The records that follow must be repeated exactly, minus the images.

--- --- ---

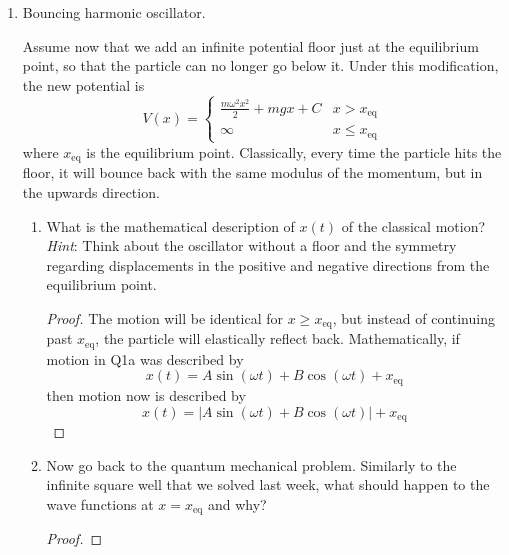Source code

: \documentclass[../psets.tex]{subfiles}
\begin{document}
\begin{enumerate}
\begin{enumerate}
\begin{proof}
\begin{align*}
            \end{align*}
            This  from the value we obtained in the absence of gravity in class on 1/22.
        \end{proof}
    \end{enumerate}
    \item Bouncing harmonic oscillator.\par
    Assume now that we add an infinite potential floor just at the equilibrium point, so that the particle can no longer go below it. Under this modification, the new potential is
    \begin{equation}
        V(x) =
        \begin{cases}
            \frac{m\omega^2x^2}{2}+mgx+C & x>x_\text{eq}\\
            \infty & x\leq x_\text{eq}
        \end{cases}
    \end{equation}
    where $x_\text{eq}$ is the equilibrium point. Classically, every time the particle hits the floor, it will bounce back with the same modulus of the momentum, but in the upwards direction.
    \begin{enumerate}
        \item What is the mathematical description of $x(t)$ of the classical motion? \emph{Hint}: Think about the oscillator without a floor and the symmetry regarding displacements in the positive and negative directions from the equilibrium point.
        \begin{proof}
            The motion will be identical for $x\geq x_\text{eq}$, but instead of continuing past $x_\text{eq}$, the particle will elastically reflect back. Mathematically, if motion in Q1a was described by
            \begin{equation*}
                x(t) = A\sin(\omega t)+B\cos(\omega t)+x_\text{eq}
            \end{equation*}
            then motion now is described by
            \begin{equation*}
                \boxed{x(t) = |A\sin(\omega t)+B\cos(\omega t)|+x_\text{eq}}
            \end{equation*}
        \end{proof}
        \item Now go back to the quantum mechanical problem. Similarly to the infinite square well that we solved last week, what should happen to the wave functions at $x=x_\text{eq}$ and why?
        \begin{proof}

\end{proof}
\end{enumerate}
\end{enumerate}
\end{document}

--- --- ---

### EXPECTED ANSWER:
Source code

: \documentclass[../psets.tex]{subfiles}
\begin{document}
\begin{enumerate}
\begin{enumerate}
\begin{proof}
\begin{align*}
            \end{align*}
            This  from the value we obtained in the absence of gravity in class on 1/22.
        \end{proof}
    \end{enumerate}
    \item Bouncing harmonic oscillator.\par
    Assume now that we add an infinite potential floor just at the equilibrium point, so that the particle can no longer go below it. Under this modification, the new potential is
    \begin{equation}
        V(x) =
        \begin{cases}
            \frac{m\omega^2x^2}{2}+mgx+C & x>x_\text{eq}\\
            \infty & x\leq x_\text{eq}
        \end{cases}
    \end{equation}
    where $x_\text{eq}$ is the equilibrium point. Classically, every time the particle hits the floor, it will bounce back with the same modulus of the momentum, but in the upwards direction.
    \begin{enumerate}
        \item What is the mathematical description of $x(t)$ of the classical motion? \emph{Hint}: Think about the oscillator without a floor and the symmetry regarding displacements in the positive and negative directions from the equilibrium point.
        \begin{proof}
            The motion will be identical for $x\geq x_\text{eq}$, but instead of continuing past $x_\text{eq}$, the particle will elastically reflect back. Mathematically, if motion in Q1a was described by
            \begin{equation*}
                x(t) = A\sin(\omega t)+B\cos(\omega t)+x_\text{eq}
            \end{equation*}
            then motion now is described by
            \begin{equation*}
                \boxed{x(t) = |A\sin(\omega t)+B\cos(\omega t)|+x_\text{eq}}
            \end{equation*}
        \end{proof}
        \item Now go back to the quantum mechanical problem. Similarly to the infinite square well that we solved last week, what should happen to the wave functions at $x=x_\text{eq}$ and why?
        \begin{proof}

\end{proof}
\end{enumerate}
\end{enumerate}
\end{document}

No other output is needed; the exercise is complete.